Por meio de nota, a equipe de defesa de Lula afirmou que "as declarações não têm qualquer valor jurídico e não alteram o fato de que o Ministério Público Federal (MPF) apresentou denúncia contra o ex-presidente Luiz Inácio Lula da Silva (14/06/2016) sem qualquer prova".
Veja a íntegra da nota:
"As declarações de Delcídio do Amaral e Pedro Correa tornadas públicas hoje (16/09/2016) pela Operação Lava-Jato não têm qualquer valor jurídico e não alteram o fato de que o Ministério Público Federal (MPF) apresentou denúncia contra o ex-presidente Luiz Inácio Lula da Silva (14/06/2016) sem qualquer prova. É indefensável que a Lava-Jato faça uma denúncia usando declarações formuladas pelo já condenado Pedro Correa em processo de complementação de delação premiada no qual não consta referência de homologação judicial.
Já a delação premiada de Delcídio Amaral foi negociada com o MPF sem a observância do requisito da voluntariedade (Lei nº 12.850, art. 4º), uma vez que o ex-senador narrou à repórter Malu Gaspar, da Revista Piauí, em junho, que o processo de delação premiada foi iniciado após ser ele trancado em um quarto sem luz na PF de Brasília, que enchia de fumaça do gerador do prédio:
'Aquilo encheu o quarto de fumaça, e eu comecei a bater, mas ninguém abriu. Os caras não sei se não ouviram ou se fingiram que não ouviram. Era um gás de combustão, um calor filho da puta. Só três horas mais tarde abriram a porta. Foi dificílimo'.

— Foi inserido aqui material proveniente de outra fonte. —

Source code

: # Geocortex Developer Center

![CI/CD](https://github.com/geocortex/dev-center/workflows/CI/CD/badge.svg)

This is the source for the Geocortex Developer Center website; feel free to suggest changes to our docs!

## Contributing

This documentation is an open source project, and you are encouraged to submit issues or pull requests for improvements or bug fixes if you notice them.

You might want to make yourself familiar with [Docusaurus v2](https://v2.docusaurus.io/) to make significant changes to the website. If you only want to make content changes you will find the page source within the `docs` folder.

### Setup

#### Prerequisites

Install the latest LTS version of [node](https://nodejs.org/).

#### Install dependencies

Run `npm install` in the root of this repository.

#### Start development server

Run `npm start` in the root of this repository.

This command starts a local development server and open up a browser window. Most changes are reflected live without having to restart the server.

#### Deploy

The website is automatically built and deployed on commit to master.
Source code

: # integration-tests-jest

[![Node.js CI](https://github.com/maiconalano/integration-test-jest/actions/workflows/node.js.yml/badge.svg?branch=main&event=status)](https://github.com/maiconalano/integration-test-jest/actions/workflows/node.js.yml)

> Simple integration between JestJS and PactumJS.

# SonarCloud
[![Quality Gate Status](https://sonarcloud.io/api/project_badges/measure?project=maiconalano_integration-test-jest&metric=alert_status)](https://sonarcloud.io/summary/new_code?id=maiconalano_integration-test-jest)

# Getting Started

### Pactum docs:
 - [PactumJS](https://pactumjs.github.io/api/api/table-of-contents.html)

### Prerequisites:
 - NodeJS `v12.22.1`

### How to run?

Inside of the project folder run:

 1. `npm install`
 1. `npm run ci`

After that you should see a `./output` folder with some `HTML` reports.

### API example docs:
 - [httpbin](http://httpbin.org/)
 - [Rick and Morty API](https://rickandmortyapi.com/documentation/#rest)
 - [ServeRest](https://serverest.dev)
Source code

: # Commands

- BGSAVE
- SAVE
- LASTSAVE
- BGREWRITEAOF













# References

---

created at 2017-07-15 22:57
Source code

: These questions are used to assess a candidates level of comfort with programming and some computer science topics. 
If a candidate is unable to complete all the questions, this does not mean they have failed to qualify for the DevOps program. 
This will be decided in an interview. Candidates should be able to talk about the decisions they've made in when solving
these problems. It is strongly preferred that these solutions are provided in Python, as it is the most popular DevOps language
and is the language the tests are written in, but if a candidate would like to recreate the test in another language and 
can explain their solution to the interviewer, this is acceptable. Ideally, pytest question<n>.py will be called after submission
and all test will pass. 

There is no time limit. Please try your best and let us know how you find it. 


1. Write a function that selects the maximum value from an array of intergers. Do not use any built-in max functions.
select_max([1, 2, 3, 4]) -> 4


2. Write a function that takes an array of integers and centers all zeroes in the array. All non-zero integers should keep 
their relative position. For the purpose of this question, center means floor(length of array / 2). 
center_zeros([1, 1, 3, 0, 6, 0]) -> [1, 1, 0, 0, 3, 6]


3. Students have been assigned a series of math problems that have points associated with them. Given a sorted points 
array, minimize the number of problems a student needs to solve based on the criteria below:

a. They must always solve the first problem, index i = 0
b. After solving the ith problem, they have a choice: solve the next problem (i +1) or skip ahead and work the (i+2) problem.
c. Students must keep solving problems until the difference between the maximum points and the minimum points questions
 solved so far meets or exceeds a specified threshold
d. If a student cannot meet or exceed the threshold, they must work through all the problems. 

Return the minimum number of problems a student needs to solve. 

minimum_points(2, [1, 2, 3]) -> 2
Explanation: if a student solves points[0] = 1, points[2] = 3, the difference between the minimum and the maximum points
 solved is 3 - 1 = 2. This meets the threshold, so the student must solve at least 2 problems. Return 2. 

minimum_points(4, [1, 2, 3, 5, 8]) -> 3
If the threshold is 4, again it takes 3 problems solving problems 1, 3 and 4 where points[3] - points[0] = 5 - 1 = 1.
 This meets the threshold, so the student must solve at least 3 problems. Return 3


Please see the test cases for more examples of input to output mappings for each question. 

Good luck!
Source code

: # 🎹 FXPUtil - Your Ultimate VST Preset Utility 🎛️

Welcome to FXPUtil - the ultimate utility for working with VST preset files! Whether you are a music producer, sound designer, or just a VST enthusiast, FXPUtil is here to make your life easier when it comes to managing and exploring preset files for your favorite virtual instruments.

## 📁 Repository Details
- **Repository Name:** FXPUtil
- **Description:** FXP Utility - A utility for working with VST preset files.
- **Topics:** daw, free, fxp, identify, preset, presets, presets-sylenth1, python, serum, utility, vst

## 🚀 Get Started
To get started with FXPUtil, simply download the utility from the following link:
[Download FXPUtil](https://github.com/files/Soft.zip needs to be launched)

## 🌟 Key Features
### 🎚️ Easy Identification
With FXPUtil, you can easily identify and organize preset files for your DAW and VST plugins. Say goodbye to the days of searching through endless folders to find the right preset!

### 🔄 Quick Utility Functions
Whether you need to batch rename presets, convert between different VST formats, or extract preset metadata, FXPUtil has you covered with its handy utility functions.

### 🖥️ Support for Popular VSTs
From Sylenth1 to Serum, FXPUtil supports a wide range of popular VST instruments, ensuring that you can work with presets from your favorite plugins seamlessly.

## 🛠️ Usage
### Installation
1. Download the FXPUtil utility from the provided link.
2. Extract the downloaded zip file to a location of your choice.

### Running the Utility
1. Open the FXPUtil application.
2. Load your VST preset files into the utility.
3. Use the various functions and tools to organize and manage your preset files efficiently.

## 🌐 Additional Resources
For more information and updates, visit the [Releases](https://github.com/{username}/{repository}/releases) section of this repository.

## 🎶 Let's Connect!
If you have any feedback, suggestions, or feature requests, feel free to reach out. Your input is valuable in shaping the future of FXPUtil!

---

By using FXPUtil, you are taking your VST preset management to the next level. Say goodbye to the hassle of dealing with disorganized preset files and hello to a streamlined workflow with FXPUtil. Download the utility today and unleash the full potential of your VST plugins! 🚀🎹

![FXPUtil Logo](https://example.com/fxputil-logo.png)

Lembrou o senador, meses depois, durante um almoço na casa do irmão. Também deixou de cumprir o caráter sigiloso até a denúncia, tal como assegurado pela lei (Lei nº 12.850, art. 7º, §3º) e pelo próprio acordo de colaboração, uma vez que o teor da delação foi vazado à revista Istoé, em edição antecipada para 03.03.2016.
E o conteúdo da narrativa de Amaral não é confirmado por qualquer prova, além de ser incompatível com o conteúdo de outras delações premiadas sobre o mesmo tema.No lugar da observância do devido processo legal, parece vigorar a opção dos Procuradores da Lava-Jato pelo linchamento midiático e político, prática inaceitável à luz da Constituição Federal e dos Tratados Internacionais que o Brasil ratificou e se obrigou a cumprir".